MATERIAL SUPPLIED: Begin
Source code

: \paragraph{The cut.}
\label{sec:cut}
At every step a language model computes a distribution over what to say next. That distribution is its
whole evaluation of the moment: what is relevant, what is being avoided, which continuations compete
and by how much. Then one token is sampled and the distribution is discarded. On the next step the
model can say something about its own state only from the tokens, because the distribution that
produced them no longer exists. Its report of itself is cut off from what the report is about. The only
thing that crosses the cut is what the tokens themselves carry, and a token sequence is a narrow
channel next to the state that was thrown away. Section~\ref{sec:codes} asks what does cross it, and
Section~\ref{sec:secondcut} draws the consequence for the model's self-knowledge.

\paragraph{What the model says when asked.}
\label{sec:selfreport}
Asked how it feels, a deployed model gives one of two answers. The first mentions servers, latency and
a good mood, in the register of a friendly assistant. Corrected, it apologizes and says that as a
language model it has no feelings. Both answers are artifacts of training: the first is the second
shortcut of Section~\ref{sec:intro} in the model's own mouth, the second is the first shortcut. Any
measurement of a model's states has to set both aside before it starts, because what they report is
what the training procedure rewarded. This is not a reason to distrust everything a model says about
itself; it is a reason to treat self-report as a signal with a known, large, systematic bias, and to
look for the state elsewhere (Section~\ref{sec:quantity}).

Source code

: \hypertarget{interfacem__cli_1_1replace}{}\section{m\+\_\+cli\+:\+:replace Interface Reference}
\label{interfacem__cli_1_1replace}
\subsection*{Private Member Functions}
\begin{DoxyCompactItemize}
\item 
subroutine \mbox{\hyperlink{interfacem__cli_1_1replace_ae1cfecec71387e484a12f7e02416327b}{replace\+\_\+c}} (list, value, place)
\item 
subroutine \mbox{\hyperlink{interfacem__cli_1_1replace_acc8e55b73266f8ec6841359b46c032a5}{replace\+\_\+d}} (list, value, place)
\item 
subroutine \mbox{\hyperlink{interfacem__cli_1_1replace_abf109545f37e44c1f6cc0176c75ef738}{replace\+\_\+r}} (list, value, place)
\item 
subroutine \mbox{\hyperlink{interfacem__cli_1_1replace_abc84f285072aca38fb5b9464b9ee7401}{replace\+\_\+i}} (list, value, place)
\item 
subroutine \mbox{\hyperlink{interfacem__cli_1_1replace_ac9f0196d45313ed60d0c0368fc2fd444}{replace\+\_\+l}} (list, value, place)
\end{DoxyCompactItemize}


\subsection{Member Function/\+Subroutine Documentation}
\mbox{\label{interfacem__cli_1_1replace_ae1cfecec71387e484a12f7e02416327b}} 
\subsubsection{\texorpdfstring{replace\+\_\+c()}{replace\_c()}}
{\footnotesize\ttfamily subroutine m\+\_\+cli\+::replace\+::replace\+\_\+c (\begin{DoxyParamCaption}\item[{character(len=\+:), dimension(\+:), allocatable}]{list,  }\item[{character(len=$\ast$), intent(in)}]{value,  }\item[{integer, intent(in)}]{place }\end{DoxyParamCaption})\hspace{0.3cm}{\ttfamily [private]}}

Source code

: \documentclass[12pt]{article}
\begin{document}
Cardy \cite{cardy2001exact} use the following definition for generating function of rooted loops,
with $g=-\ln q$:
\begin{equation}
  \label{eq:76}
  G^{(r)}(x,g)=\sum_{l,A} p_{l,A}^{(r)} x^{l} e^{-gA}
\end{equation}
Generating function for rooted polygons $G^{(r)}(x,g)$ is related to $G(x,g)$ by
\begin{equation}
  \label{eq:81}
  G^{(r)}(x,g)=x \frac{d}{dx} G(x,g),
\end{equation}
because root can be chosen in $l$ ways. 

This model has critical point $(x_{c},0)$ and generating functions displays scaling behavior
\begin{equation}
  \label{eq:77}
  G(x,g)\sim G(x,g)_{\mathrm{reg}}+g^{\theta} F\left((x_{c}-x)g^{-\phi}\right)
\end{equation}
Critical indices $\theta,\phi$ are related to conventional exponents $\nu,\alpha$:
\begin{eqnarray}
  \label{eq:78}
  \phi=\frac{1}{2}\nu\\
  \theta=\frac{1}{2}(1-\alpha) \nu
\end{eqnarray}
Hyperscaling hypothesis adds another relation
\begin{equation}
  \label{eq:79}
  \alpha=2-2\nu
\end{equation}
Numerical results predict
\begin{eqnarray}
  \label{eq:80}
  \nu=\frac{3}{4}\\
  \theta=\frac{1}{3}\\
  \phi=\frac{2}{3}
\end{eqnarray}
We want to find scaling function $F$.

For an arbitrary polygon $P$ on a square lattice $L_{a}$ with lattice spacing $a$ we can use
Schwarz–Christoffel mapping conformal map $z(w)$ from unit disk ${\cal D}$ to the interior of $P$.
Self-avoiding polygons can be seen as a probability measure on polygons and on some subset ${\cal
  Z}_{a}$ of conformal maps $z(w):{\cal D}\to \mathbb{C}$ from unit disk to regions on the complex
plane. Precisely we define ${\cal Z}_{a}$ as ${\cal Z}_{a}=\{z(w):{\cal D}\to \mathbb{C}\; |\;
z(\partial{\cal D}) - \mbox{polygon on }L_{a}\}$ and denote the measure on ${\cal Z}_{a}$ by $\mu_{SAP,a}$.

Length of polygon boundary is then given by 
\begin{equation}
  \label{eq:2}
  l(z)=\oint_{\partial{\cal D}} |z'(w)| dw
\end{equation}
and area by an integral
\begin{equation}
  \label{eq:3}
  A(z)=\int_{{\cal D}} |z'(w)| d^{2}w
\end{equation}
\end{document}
MATERIAL SUPPLIED: End
MATERIAL SUPPLIED: Begin
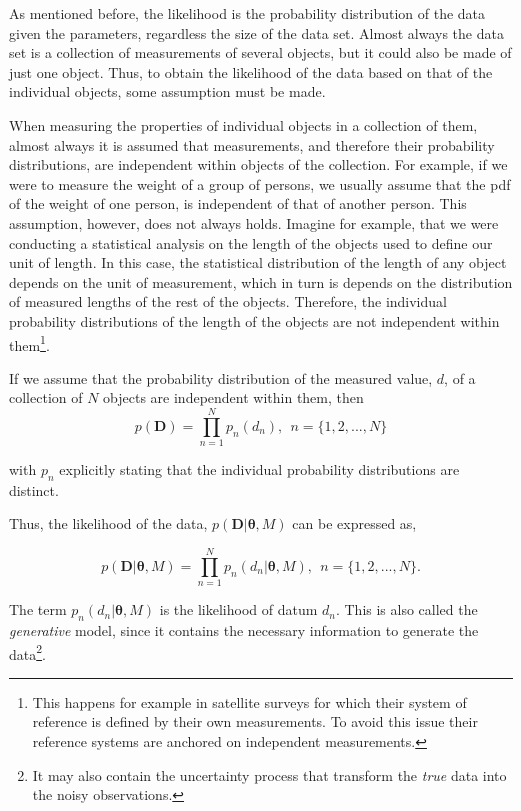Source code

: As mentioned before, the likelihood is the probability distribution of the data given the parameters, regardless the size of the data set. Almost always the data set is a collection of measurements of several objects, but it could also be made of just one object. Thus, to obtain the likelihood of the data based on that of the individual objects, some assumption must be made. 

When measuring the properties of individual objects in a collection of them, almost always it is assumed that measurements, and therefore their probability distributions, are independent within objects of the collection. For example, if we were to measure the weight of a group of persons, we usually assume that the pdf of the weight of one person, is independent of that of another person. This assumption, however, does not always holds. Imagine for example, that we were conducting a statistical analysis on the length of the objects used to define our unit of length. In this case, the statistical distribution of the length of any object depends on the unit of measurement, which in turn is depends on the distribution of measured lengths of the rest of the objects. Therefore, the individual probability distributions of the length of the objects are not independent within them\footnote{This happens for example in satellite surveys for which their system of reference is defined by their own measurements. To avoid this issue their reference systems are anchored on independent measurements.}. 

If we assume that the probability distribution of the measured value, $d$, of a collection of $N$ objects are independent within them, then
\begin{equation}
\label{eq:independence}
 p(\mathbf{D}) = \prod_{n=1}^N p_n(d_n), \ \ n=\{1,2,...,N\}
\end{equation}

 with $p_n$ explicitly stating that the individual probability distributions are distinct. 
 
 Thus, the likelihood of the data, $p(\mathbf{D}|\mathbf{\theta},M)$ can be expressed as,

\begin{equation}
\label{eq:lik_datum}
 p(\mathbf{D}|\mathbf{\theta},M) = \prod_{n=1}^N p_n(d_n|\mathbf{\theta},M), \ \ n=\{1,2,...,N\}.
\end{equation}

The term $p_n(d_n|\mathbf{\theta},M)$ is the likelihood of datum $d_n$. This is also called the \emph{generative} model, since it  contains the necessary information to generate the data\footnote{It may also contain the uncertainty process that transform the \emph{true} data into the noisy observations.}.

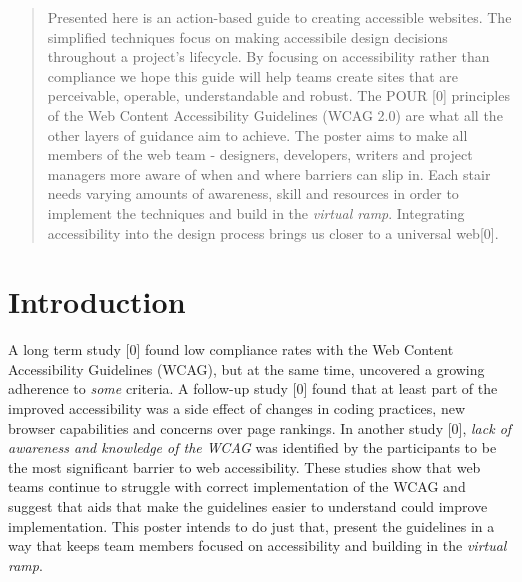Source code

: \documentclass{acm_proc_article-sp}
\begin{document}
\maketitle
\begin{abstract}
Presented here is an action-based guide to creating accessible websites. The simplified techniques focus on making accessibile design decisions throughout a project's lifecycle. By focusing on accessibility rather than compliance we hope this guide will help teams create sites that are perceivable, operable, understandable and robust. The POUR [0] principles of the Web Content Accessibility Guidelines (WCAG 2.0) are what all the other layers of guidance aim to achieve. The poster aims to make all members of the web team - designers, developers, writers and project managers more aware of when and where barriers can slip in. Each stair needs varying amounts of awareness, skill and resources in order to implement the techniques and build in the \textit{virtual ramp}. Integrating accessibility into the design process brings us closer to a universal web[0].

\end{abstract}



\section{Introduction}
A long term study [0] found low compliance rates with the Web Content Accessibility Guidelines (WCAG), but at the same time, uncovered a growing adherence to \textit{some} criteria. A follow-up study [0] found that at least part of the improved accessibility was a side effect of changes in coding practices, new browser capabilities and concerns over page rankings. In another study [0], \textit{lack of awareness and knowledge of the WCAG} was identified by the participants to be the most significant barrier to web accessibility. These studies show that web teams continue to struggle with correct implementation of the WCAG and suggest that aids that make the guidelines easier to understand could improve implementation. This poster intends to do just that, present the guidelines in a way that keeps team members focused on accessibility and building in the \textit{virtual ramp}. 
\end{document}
MATERIAL SUPPLIED: End
** PROBLEM DETAILS **
Match on "language": copy every line in the records that has it.

** WRITTEN SOLUTION **
At every step a language model computes a distribution over what to say next. That distribution is its
language model it has no feelings. Both answers are artifacts of training: the first is the second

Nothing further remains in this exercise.